(Document images with source code)
========
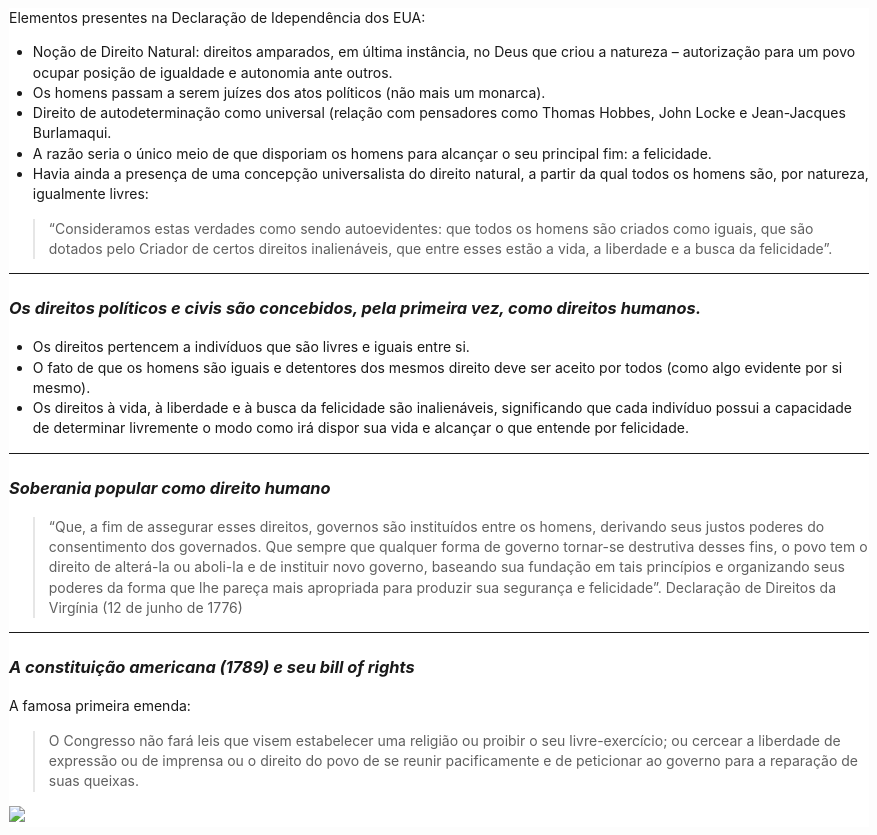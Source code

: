 
Elementos presentes na Declaração de Idependência dos EUA:

* Noção de Direito Natural: direitos amparados, em última instância, no Deus que criou a natureza – autorização para um povo ocupar posição de igualdade e autonomia ante outros.
* Os homens passam a serem juízes dos atos políticos (não mais um monarca).
* Direito de autodeterminação como universal (relação com pensadores como Thomas Hobbes, John Locke e Jean-Jacques Burlamaqui.
* A razão seria o único meio de que disporiam os homens para alcançar o seu principal fim: a felicidade.
* Havia ainda a presença de uma concepção universalista do direito natural, a partir da qual todos os homens são, por natureza, igualmente livres:

> “Consideramos estas verdades como sendo autoevidentes: que todos os homens são criados como iguais, que são dotados pelo Criador de certos direitos inalienáveis, que entre esses estão a vida, a liberdade e a busca da felicidade”.


---

### ***Os direitos políticos e civis são concebidos, pela primeira vez, como direitos humanos.***

* Os direitos pertencem a indivíduos que são livres e iguais entre si.
* O fato de que os homens são iguais e detentores dos mesmos direito deve ser aceito por todos (como algo evidente por si mesmo).
* Os direitos à vida, à liberdade e à busca da felicidade são inalienáveis, significando que cada indivíduo possui a capacidade de determinar livremente o modo como irá dispor sua vida e alcançar o que entende por felicidade.


---

### ***Soberania popular como direito humano***

> “Que, a fim de assegurar esses direitos, governos são instituídos entre os homens, derivando seus justos poderes do consentimento dos governados. Que sempre que qualquer forma de governo tornar-se destrutiva desses fins, o povo tem o direito de alterá-la ou aboli-la e de instituir novo governo, baseando sua fundação em tais princípios e organizando seus poderes da forma que lhe pareça mais apropriada para produzir sua segurança e felicidade”. 
> Declaração de Direitos da Virgínia (12 de junho de 1776)

---

### ***A constituição americana (1789) e seu bill of rights***

A famosa primeira emenda:

> O Congresso não fará leis que visem estabelecer uma religião ou proibir o seu livre-exercício; ou cercear a liberdade de expressão ou de imprensa ou o direito do povo de se reunir pacificamente e de peticionar ao governo para a reparação de suas queixas.

![](https://i.imgur.com/Na4K3vf.gif)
========
→ **Try it**
With every picture removed, give the entries above again exactly.

→ **Exercise result**
Source code

: 
Elementos presentes na Declaração de Idependência dos EUA:

* Noção de Direito Natural: direitos amparados, em última instância, no Deus que criou a natureza – autorização para um povo ocupar posição de igualdade e autonomia ante outros.
* Os homens passam a serem juízes dos atos políticos (não mais um monarca).
* Direito de autodeterminação como universal (relação com pensadores como Thomas Hobbes, John Locke e Jean-Jacques Burlamaqui.
* A razão seria o único meio de que disporiam os homens para alcançar o seu principal fim: a felicidade.
* Havia ainda a presença de uma concepção universalista do direito natural, a partir da qual todos os homens são, por natureza, igualmente livres:

> “Consideramos estas verdades como sendo autoevidentes: que todos os homens são criados como iguais, que são dotados pelo Criador de certos direitos inalienáveis, que entre esses estão a vida, a liberdade e a busca da felicidade”.


---

### ***Os direitos políticos e civis são concebidos, pela primeira vez, como direitos humanos.***

* Os direitos pertencem a indivíduos que são livres e iguais entre si.
* O fato de que os homens são iguais e detentores dos mesmos direito deve ser aceito por todos (como algo evidente por si mesmo).
* Os direitos à vida, à liberdade e à busca da felicidade são inalienáveis, significando que cada indivíduo possui a capacidade de determinar livremente o modo como irá dispor sua vida e alcançar o que entende por felicidade.


---

### ***Soberania popular como direito humano***

> “Que, a fim de assegurar esses direitos, governos são instituídos entre os homens, derivando seus justos poderes do consentimento dos governados. Que sempre que qualquer forma de governo tornar-se destrutiva desses fins, o povo tem o direito de alterá-la ou aboli-la e de instituir novo governo, baseando sua fundação em tais princípios e organizando seus poderes da forma que lhe pareça mais apropriada para produzir sua segurança e felicidade”. 
> Declaração de Direitos da Virgínia (12 de junho de 1776)

---

### ***A constituição americana (1789) e seu bill of rights***

A famosa primeira emenda:

> O Congresso não fará leis que visem estabelecer uma religião ou proibir o seu livre-exercício; ou cercear a liberdade de expressão ou de imprensa ou o direito do povo de se reunir pacificamente e de peticionar ao governo para a reparação de suas queixas.

![](https://i.imgur.com/Na4K3vf.gif)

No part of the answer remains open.